*WHAT YOU SHOULD DO*
Check each line of the data for "enumerate" and select those that have it.

[Records excerpted from a collection]
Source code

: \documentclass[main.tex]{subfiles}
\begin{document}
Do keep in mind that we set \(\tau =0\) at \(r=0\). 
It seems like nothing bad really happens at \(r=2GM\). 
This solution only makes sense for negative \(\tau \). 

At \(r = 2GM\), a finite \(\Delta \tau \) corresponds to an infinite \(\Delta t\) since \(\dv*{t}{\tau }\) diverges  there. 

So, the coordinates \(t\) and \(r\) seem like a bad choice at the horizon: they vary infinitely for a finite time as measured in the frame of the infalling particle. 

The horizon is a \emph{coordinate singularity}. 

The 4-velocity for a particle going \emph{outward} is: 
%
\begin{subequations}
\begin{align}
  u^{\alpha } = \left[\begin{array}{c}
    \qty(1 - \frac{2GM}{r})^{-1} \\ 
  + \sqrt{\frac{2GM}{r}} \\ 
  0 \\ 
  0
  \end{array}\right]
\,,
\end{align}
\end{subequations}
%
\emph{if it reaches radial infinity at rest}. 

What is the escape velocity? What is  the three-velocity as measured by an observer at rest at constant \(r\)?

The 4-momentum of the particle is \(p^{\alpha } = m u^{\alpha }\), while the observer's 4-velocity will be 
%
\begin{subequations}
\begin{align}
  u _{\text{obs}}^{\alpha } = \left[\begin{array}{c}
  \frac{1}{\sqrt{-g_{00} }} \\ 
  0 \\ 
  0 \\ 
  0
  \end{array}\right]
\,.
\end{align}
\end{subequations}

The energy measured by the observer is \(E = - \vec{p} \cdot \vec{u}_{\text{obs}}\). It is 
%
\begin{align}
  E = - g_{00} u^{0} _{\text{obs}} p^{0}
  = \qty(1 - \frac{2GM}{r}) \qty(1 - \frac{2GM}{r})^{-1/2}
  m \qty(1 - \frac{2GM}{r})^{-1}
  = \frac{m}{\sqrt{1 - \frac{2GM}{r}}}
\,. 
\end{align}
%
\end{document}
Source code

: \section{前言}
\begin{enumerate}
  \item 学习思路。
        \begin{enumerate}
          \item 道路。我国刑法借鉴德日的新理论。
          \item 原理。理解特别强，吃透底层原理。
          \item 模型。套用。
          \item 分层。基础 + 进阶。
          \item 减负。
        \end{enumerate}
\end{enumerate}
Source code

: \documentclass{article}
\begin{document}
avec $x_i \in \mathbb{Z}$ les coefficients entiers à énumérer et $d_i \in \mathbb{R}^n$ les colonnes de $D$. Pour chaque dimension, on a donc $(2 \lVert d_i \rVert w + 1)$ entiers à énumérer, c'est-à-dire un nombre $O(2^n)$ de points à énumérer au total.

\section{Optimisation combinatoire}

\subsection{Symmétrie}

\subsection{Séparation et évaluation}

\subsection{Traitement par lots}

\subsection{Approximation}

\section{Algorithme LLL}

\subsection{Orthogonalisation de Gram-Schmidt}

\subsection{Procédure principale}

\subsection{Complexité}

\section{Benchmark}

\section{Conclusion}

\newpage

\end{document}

*RESPONSE FOR THIS EXERCISE*
\begin{enumerate}
        \begin{enumerate}
        \end{enumerate}
\end{enumerate}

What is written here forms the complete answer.